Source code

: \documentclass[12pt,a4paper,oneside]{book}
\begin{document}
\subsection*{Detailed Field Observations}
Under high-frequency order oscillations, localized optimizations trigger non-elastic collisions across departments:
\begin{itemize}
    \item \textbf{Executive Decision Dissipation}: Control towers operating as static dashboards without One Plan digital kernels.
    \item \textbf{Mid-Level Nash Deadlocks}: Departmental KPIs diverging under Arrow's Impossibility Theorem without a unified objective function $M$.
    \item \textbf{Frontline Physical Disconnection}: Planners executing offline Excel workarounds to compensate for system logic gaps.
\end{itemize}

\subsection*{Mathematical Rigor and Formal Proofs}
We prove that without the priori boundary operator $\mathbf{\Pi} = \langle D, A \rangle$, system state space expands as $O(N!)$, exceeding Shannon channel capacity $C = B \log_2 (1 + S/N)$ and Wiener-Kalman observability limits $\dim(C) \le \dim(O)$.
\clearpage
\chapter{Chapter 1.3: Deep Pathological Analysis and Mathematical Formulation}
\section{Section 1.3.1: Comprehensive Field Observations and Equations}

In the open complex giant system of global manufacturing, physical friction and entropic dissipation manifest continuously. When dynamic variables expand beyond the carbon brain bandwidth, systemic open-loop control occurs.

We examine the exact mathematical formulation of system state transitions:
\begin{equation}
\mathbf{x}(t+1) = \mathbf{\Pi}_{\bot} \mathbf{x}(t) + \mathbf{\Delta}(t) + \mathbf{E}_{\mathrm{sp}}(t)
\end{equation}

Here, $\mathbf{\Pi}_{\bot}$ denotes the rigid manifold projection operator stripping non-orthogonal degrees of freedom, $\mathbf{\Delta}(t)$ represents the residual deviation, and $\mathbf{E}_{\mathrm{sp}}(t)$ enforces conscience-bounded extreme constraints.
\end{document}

## Exercise aim
Whenever a line of the data includes the word "textbf", show that line in full.

## Task solution
    \item \textbf{Executive Decision Dissipation}: Control towers operating as static dashboards without One Plan digital kernels.
    \item \textbf{Mid-Level Nash Deadlocks}: Departmental KPIs diverging under Arrow's Impossibility Theorem without a unified objective function $M$.
    \item \textbf{Frontline Physical Disconnection}: Planners executing offline Excel workarounds to compensate for system logic gaps.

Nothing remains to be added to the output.